**Records provided**.

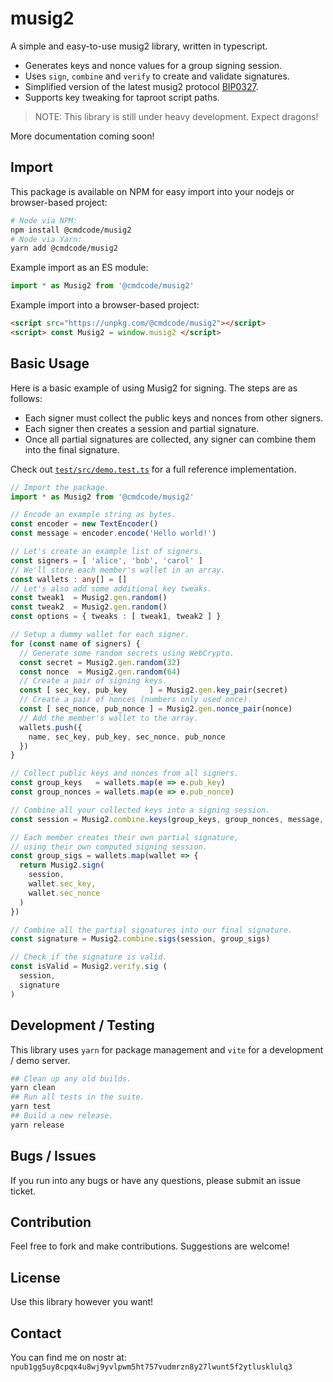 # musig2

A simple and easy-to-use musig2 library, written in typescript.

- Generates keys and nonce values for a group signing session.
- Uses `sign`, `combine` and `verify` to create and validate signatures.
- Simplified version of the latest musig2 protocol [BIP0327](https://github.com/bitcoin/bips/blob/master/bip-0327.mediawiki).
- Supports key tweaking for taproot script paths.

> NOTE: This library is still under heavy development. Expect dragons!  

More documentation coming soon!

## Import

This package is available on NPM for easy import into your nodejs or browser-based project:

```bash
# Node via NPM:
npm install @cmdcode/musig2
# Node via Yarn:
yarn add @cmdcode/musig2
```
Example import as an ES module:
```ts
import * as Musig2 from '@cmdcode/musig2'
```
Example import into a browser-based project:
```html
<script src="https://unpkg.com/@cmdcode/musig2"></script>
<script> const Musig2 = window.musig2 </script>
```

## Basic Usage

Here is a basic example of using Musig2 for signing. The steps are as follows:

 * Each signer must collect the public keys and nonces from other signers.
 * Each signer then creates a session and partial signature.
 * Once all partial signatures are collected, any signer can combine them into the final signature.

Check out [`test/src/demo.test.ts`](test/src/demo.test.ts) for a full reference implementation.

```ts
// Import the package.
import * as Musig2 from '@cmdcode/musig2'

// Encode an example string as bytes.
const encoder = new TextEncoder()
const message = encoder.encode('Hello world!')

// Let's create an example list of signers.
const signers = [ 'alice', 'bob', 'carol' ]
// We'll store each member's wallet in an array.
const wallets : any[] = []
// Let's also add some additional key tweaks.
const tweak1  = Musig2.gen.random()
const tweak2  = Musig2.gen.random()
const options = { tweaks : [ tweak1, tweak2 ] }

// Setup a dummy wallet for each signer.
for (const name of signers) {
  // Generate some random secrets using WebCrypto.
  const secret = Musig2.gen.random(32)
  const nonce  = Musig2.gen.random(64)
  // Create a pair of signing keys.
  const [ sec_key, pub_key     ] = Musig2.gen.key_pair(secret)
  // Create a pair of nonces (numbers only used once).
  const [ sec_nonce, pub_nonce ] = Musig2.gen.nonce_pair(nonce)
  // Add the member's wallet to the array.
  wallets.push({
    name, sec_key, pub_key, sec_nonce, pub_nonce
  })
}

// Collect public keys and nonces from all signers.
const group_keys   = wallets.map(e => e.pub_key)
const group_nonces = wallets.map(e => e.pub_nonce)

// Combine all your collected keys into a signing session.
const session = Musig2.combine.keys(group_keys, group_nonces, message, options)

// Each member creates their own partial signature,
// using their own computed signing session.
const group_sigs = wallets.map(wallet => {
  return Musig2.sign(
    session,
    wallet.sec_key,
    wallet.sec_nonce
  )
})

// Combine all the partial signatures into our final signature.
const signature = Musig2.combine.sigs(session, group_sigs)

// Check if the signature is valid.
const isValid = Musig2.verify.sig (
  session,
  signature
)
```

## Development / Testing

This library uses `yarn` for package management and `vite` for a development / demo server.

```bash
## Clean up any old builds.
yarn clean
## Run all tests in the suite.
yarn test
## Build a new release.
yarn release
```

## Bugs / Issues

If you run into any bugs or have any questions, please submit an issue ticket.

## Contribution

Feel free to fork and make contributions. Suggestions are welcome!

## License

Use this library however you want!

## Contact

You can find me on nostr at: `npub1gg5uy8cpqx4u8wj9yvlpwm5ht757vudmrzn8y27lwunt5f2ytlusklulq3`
---
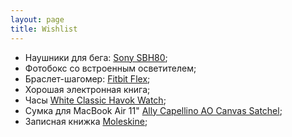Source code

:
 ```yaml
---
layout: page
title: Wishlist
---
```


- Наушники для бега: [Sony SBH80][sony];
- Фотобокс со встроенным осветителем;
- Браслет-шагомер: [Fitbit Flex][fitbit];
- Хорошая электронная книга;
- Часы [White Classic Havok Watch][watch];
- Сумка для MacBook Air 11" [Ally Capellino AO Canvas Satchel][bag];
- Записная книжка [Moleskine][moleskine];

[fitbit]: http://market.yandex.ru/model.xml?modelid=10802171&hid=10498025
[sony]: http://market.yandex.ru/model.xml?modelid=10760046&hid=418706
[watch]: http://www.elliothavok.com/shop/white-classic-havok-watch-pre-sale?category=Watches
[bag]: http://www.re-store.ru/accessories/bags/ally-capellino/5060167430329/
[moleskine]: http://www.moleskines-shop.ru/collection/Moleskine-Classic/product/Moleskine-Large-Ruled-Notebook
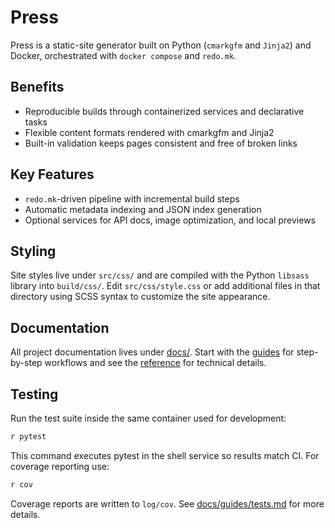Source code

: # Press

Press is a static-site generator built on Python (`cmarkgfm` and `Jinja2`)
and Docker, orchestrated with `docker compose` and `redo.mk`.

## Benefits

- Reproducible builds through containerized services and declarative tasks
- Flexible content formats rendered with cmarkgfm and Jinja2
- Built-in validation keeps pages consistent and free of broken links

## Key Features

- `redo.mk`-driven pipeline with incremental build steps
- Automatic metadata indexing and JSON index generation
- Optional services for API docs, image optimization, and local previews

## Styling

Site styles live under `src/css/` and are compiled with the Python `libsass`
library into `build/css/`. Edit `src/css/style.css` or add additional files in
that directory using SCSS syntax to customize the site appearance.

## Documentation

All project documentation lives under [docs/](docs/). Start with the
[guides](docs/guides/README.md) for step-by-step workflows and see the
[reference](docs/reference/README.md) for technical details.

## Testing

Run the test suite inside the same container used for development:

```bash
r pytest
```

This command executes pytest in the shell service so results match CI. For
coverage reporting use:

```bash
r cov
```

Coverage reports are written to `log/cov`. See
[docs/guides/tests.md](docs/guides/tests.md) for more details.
---
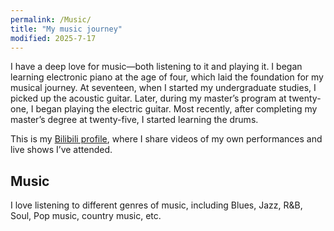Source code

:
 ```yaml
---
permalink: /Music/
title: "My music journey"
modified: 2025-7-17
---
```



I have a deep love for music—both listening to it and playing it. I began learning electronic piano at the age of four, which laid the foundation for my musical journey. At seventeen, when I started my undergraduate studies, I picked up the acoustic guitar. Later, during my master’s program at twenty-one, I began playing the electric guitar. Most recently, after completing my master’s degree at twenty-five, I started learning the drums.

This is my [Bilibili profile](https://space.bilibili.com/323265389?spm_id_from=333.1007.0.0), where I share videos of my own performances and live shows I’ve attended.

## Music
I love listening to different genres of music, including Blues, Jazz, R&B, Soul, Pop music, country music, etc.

**Exercise prompt**.
Sift the material for lines with the string "easy". Copy each one found.

**Result of this exercise**.
A simple and easy-to-use musig2 library, written in typescript.
This package is available on NPM for easy import into your nodejs or browser-based project:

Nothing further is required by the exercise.